SWEETS<SWEETS<SWEETS! Honey drip work excellent. This past season I smoked 6 salmon heads I caught and hung them from a tree, the combination of all this brought in a nice Michigan Bear for me.


----------



## wild at heart (Feb 19, 2008)

I shot a 306# bear this year over granola covered with red michigan cherries.


----------



## Jr.BowmanMI (Jun 27, 2005)

pour some liquid smoke on top of your bait pile. Also put some fish oil.


----------



## U.P. In Da Woods (Aug 8, 2007)

I'd Pop A Brown Grocery Sack Of Popcorn Dump In A Box Of Cherry Jello And Shake It Up And They Loved It. I Can Smell The Jello From A Long Ways Away And It Last For A Couple Days.
Steve


----------



## U.P. In Da Woods (Aug 8, 2007)

Or Just Put Out Some Bird Feeders (sunflower And Suet) Cant Seem To Stop Them From Coming To Our Yard And Destroying Or Taking Ours


----------



## D.C.U.P. (May 24, 2002)

Essentially whatever you can get in mass quantity at the cheapest price. Bread, donuts, meat, corn w/sweetener, etc. Meat can get stinky, though.

To enhance the smell of the area, I often smear peanut butter (the cheapest kind) on trees all around the bait site. I also like to hang a jug of molasses up high.

Some folks like to hide their bait a bit to keep ravens away.
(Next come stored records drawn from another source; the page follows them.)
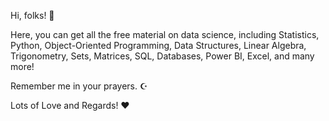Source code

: Hi, folks! 👋

Here, you can get all the free material on data science, including Statistics, Python, Object-Oriented Programming, Data Structures, Linear Algebra, Trigonometry, Sets, Matrices, SQL, Databases, Power BI, Excel, and many more!

Remember me in your prayers. ☪️

Lots of Love and Regards! ❤
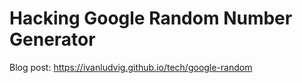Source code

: # Hacking Google Random Number Generator

Blog post: https://ivanludvig.github.io/tech/google-random
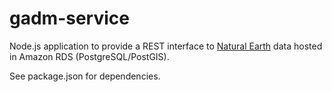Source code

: gadm-service
============

Node.js application to provide a REST interface to [Natural Earth](http://www.naturalearthdata.com/) data hosted in Amazon RDS (PostgreSQL/PostGIS).

See package.json for dependencies.
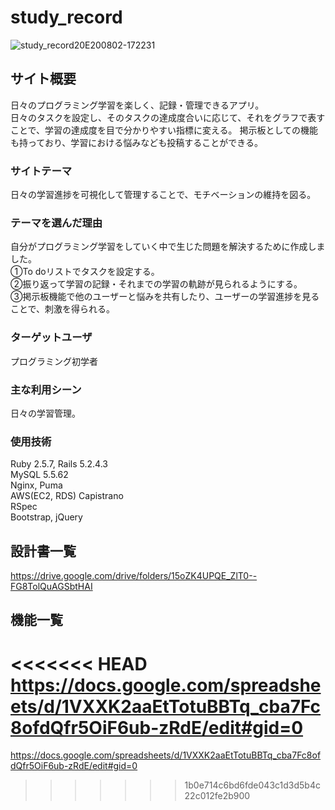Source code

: # study_record
![study_record20E200802-172231](https://user-images.githubusercontent.com/62270611/89118927-d33f6280-d4e4-11ea-8919-18fb05ae5fe6.png)


## サイト概要
日々のプログラミング学習を楽しく、記録・管理できるアプリ。  
日々のタスクを設定し、そのタスクの達成度合いに応じて、それをグラフで表すことで、学習の達成度を目で分かりやすい指標に変える。
掲示板としての機能も持っており、学習における悩みなども投稿することができる。


### サイトテーマ
日々の学習進捗を可視化して管理することで、モチベーションの維持を図る。

### テーマを選んだ理由
自分がプログラミング学習をしていく中で生じた問題を解決するために作成しました。  
①To doリストでタスクを設定する。  
②振り返って学習の記録・それまでの学習の軌跡が見られるようにする。  
③掲示板機能で他のユーザーと悩みを共有したり、ユーザーの学習進捗を見ることで、刺激を得られる。  

### ターゲットユーザ
プログラミング初学者

### 主な利用シーン
日々の学習管理。

### 使用技術
Ruby 2.5.7, Rails 5.2.4.3  
MySQL 5.5.62  
Nginx, Puma  
AWS(EC2, RDS) 
Capistrano  
RSpec  
Bootstrap, jQuery  

## 設計書一覧
https://drive.google.com/drive/folders/15oZK4UPQE_ZlT0--FG8TolQuAGSbtHAI

## 機能一覧
<<<<<<< HEAD
https://docs.google.com/spreadsheets/d/1VXXK2aaEtTotuBBTq_cba7Fc8ofdQfr5OiF6ub-zRdE/edit#gid=0
=======
https://docs.google.com/spreadsheets/d/1VXXK2aaEtTotuBBTq_cba7Fc8ofdQfr5OiF6ub-zRdE/edit#gid=0
>>>>>>> 1b0e714c6bd6fde043c1d3d5b4c22c012fe2b900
I don't mind ravens that much. They advertise like no other.


----------



## JWICKLUND (Feb 13, 2005)

D.C.U.P. said:


> To enhance the smell of the area, I often smear peanut butter (the cheapest kind) on trees all around the bait site. I also like to hang a jug of molasses up high.


*F.Y.I. - This method is illegal for use on public or commercial forest lands.*


----------



## JWICKLUND (Feb 13, 2005)

sidnaw59 said:


> This past season I smoked 6 salmon heads I caught and hung them from a tree, the combination of all this brought in a nice Michigan Bear for me.


*Anything not on the ground is illegal on public or commercial forest lands. Just a reminder for those that may not be aware of this law.*


----------



## D.C.U.P. (May 24, 2002)

JWICKLUND said:


> *F.Y.I. - This method is illegal for use on public or commercial forest lands.*


Yeah, I didn't really think of that. I always have the luxury of hunting private land, so I often lose sight of the fact that many rely on State and Federal forest for bear hunting.

Thanks for the reminder!


----------